§ PROBLEM DESCRIPTION
Each entry should be returned exactly as written, with no pictures carried over.

- - - -

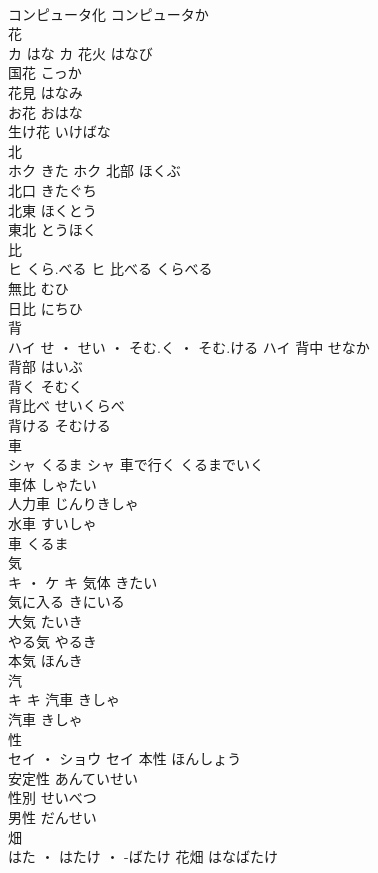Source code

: \documentclass[8pt]{extreport}
\begin{document}
\begin{CJK}{UTF8}{min}
\\	コンピュータ化	コンピュータか	
\\	花	
\\	カ	はな	カ	花火	はなび	
\\	国花	こっか	
\\	花見	はなみ	
\\	お花	おはな	
\\	生け花	いけばな	
\\	北	
\\	ホク	きた	ホク	北部	ほくぶ	
\\	北口	きたぐち	
\\	北東	ほくとう	
\\	東北	とうほく	
\\	比	
\\	ヒ	くら.べる	ヒ	比べる	くらべる	
\\	無比	むひ	
\\	日比	にちひ	
\\	背	
\\	ハイ	せ ・ せい ・ そむ.く ・ そむ.ける	ハイ	背中	せなか	
\\	背部	はいぶ	
\\	背く	そむく	
\\	背比べ	せいくらべ	
\\	背ける	そむける	
\\	車	
\\	シャ	くるま	シャ	車で行く	くるまでいく	
\\	車体	しゃたい	
\\	人力車	じんりきしゃ	
\\	水車	すいしゃ	
\\	車	くるま	
\\	気	
\\	キ ・ ケ		キ	気体	きたい	
\\	気に入る	きにいる	
\\	大気	たいき	
\\	やる気	やるき	
\\	本気	ほんき	
\\	汽	
\\	キ		キ	汽車	きしゃ	
\\	汽車	きしゃ	
\\	性	
\\	セイ ・ ショウ		セイ	本性	ほんしょう	
\\	安定性	あんていせい	
\\	性別	せいべつ	
\\	男性	だんせい	
\\	畑	
\\	はた ・ はたけ ・ -ばたけ		花畑	はなばたけ	

\end{CJK}
\end{document}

- - - -

§ OUTPUT OF THE EXERCISE
Source code

: \documentclass[8pt]{extreport}
\begin{document}
\begin{CJK}{UTF8}{min}
\\	コンピュータ化	コンピュータか	
\\	花	
\\	カ	はな	カ	花火	はなび	
\\	国花	こっか	
\\	花見	はなみ	
\\	お花	おはな	
\\	生け花	いけばな	
\\	北	
\\	ホク	きた	ホク	北部	ほくぶ	
\\	北口	きたぐち	
\\	北東	ほくとう	
\\	東北	とうほく	
\\	比	
\\	ヒ	くら.べる	ヒ	比べる	くらべる	
\\	無比	むひ	
\\	日比	にちひ	
\\	背	
\\	ハイ	せ ・ せい ・ そむ.く ・ そむ.ける	ハイ	背中	せなか	
\\	背部	はいぶ	
\\	背く	そむく	
\\	背比べ	せいくらべ	
\\	背ける	そむける	
\\	車	
\\	シャ	くるま	シャ	車で行く	くるまでいく	
\\	車体	しゃたい	
\\	人力車	じんりきしゃ	
\\	水車	すいしゃ	
\\	車	くるま	
\\	気	
\\	キ ・ ケ		キ	気体	きたい	
\\	気に入る	きにいる	
\\	大気	たいき	
\\	やる気	やるき	
\\	本気	ほんき	
\\	汽	
\\	キ		キ	汽車	きしゃ	
\\	汽車	きしゃ	
\\	性	
\\	セイ ・ ショウ		セイ	本性	ほんしょう	
\\	安定性	あんていせい	
\\	性別	せいべつ	
\\	男性	だんせい	
\\	畑	
\\	はた ・ はたけ ・ -ばたけ		花畑	はなばたけ	

\end{CJK}
\end{document}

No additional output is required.